My zucchini plant WAS pumping out the zucchini factory-style until some creatures (I won’t even say what they were because…well, I don’t want to spoil your appetite) decided to invade and make my zucchini plant a home. Prior to buggies taking over, my zucchini plant yielded about 6 or 7 good-sized zucchini.
…at least my eggplant is taking off??? 🙂
Thus far this zucchini season I have made Penne and Zucchini Carbonara, Low Fat Chocolate Chip Zucchini Muffins, and Roasted Veggie Pesto Pasta Salad. When I saw Cara’s recipe for Grilled Zucchini & Goat Cheese Rollatini with Raisins & Pistachios, I knew I had to make them, too. An entree, a brekfast/snack, a side…and now an appetizer course.

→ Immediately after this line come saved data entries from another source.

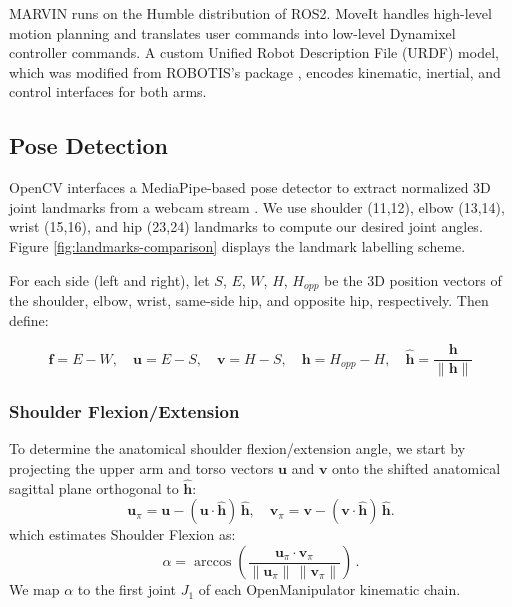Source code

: \documentclass[acmsmall, screen]{acmart}
\begin{document}
MARVIN runs on the Humble distribution of ROS2. MoveIt handles high-level motion planning and translates user commands into low-level Dynamixel controller commands. A custom Unified Robot Description File (URDF) model, which was modified from ROBOTIS's package \cite{OpenManipulator2025}, encodes kinematic, inertial, and control interfaces for both arms.

\subsection{Pose Detection}
OpenCV interfaces a MediaPipe-based pose detector to extract normalized 3D joint landmarks from a webcam stream \cite{noauthor_mediapipe_nodate}. We use shoulder (11,12), elbow (13,14), wrist (15,16), and hip (23,24) landmarks to compute our desired joint angles. Figure \ref{fig:landmarks-comparison} displays the landmark labelling scheme.

For each side (left and right), let $S$, $E$, $W$, $H$, $H_{opp}$ be the 3D position vectors of the shoulder, elbow, wrist, same-side hip, and opposite hip, respectively. Then define:

\begin{equation}
  \mathbf{f}=E-W,\quad \mathbf{u}=E-S,\quad \mathbf{v}=H-S,\quad \mathbf{h}=H_{opp}-H,\quad \hat{\mathbf{h}}=\frac{\mathbf{h}}{\lVert\mathbf{h}\rVert}
\end{equation}

\subsubsection{Shoulder Flexion/Extension}
To determine the anatomical shoulder flexion/extension angle, we start by projecting the upper arm and torso vectors $\mathbf{u}$ and $\mathbf{v}$ onto the shifted anatomical sagittal plane orthogonal to $\hat{\mathbf{h}}$:
\begin{equation}
\mathbf{u}_\pi=\mathbf{u}-(\mathbf{u}\cdot\hat{\mathbf{h}})\,\hat{\mathbf{h}},\quad
\mathbf{v}_\pi=\mathbf{v}-(\mathbf{v}\cdot\hat{\mathbf{h}})\,\hat{\mathbf{h}}.
\end{equation}
which estimates Shoulder Flexion as:
\begin{equation}
\alpha=\arccos \!\left( \frac{\mathbf{u}_\pi \cdot \mathbf{v}_\pi}{\lVert\mathbf{u}_\pi\rVert\, \lVert\mathbf{v}_\pi\rVert} \right)\,.
\end{equation}
We map $\alpha$ to the first joint $J_1$ of each OpenManipulator kinematic chain.
\end{document}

My zucchini utilization is being maximized.
While these look really impressive (they are!), they’re not difficult to make…at all. Though guests are sure to think these are a work of art and how ever did you find the time to make these?! For those that love both sweet and savory together, these will be all the more a hit. The hearty zucchini and the creamy cream cheese offer the savory while the raisins and lemon shoot back with a sweet side. The perfect balancing act in one little, cutesy rollatini. 🙂
Grilled Zucchini & Goat Cheese Rollatini with Raisins & Pistachios slightly adapted from Cara’s Cravings
1/4 cup raisins
1 large zucchini, sliced 1/8th inch thick lengthwise
Olive oil cooking spray
4 oz goat cheese, softened
1/4 cup shelled pistachios, roughly chopped
1/2 Tbsp fresh lemon juice
1 tsp lemon zest
1/2 Tbsp fresh mint, finely chopped
Fresh ground black pepper, to taste
In a small bowl, add raisins and cover with warm water. Set aside.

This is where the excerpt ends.